- WHAT YOU NEED TO DO
A word-for-word copy of the listing is required, and it must contain no pictures.

******

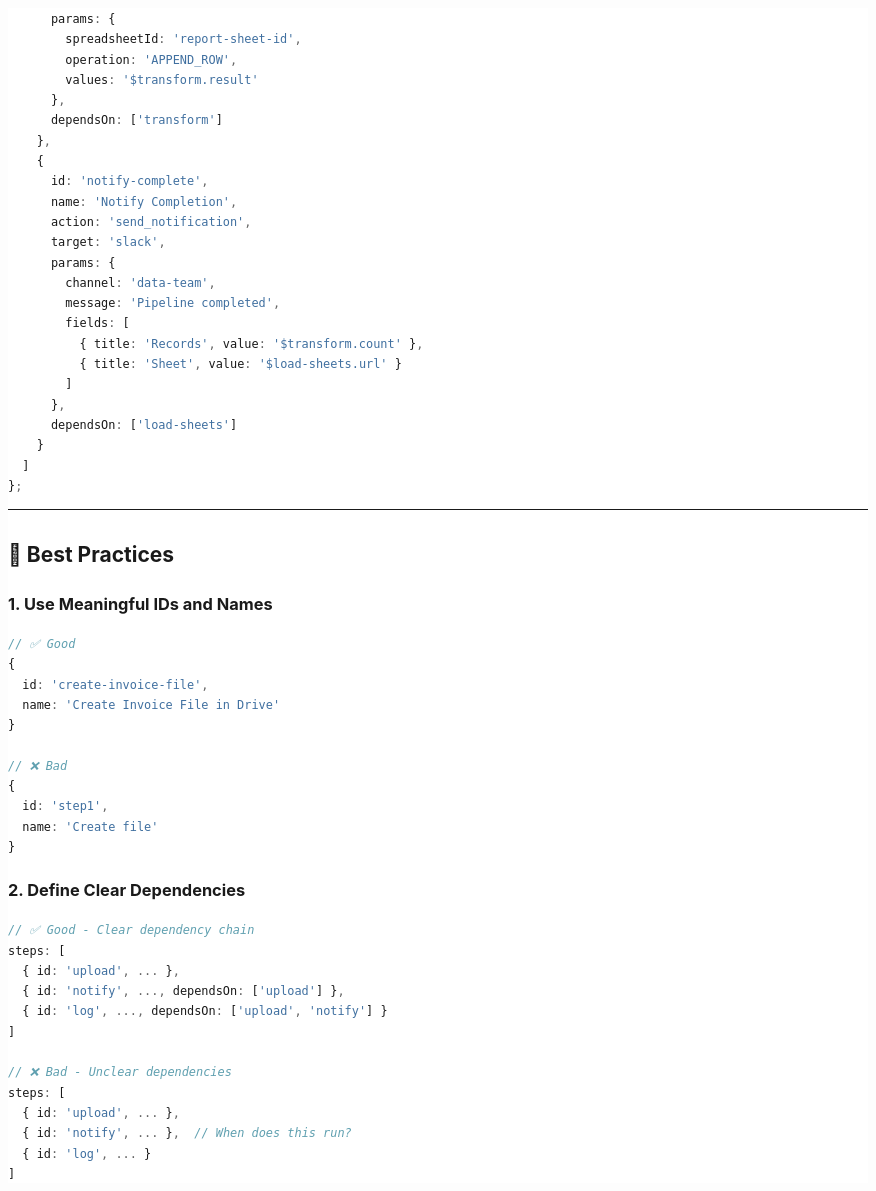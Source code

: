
 ```typescript
      params: {
        spreadsheetId: 'report-sheet-id',
        operation: 'APPEND_ROW',
        values: '$transform.result'
      },
      dependsOn: ['transform']
    },
    {
      id: 'notify-complete',
      name: 'Notify Completion',
      action: 'send_notification',
      target: 'slack',
      params: {
        channel: 'data-team',
        message: 'Pipeline completed',
        fields: [
          { title: 'Records', value: '$transform.count' },
          { title: 'Sheet', value: '$load-sheets.url' }
        ]
      },
      dependsOn: ['load-sheets']
    }
  ]
};
```

---

## 🎯 Best Practices

### 1. Use Meaningful IDs and Names

```typescript
// ✅ Good
{
  id: 'create-invoice-file',
  name: 'Create Invoice File in Drive'
}

// ❌ Bad
{
  id: 'step1',
  name: 'Create file'
}
```

### 2. Define Clear Dependencies

```typescript
// ✅ Good - Clear dependency chain
steps: [
  { id: 'upload', ... },
  { id: 'notify', ..., dependsOn: ['upload'] },
  { id: 'log', ..., dependsOn: ['upload', 'notify'] }
]

// ❌ Bad - Unclear dependencies
steps: [
  { id: 'upload', ... },
  { id: 'notify', ... },  // When does this run?
  { id: 'log', ... }
]
```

******

- ANSWER
Source code

:
 ```typescript
      params: {
        spreadsheetId: 'report-sheet-id',
        operation: 'APPEND_ROW',
        values: '$transform.result'
      },
      dependsOn: ['transform']
    },
    {
      id: 'notify-complete',
      name: 'Notify Completion',
      action: 'send_notification',
      target: 'slack',
      params: {
        channel: 'data-team',
        message: 'Pipeline completed',
        fields: [
          { title: 'Records', value: '$transform.count' },
          { title: 'Sheet', value: '$load-sheets.url' }
        ]
      },
      dependsOn: ['load-sheets']
    }
  ]
};
```

---

## 🎯 Best Practices

### 1. Use Meaningful IDs and Names

```typescript
// ✅ Good
{
  id: 'create-invoice-file',
  name: 'Create Invoice File in Drive'
}

// ❌ Bad
{
  id: 'step1',
  name: 'Create file'
}
```

### 2. Define Clear Dependencies

```typescript
// ✅ Good - Clear dependency chain
steps: [
  { id: 'upload', ... },
  { id: 'notify', ..., dependsOn: ['upload'] },
  { id: 'log', ..., dependsOn: ['upload', 'notify'] }
]

// ❌ Bad - Unclear dependencies
steps: [
  { id: 'upload', ... },
  { id: 'notify', ... },  // When does this run?
  { id: 'log', ... }
]
```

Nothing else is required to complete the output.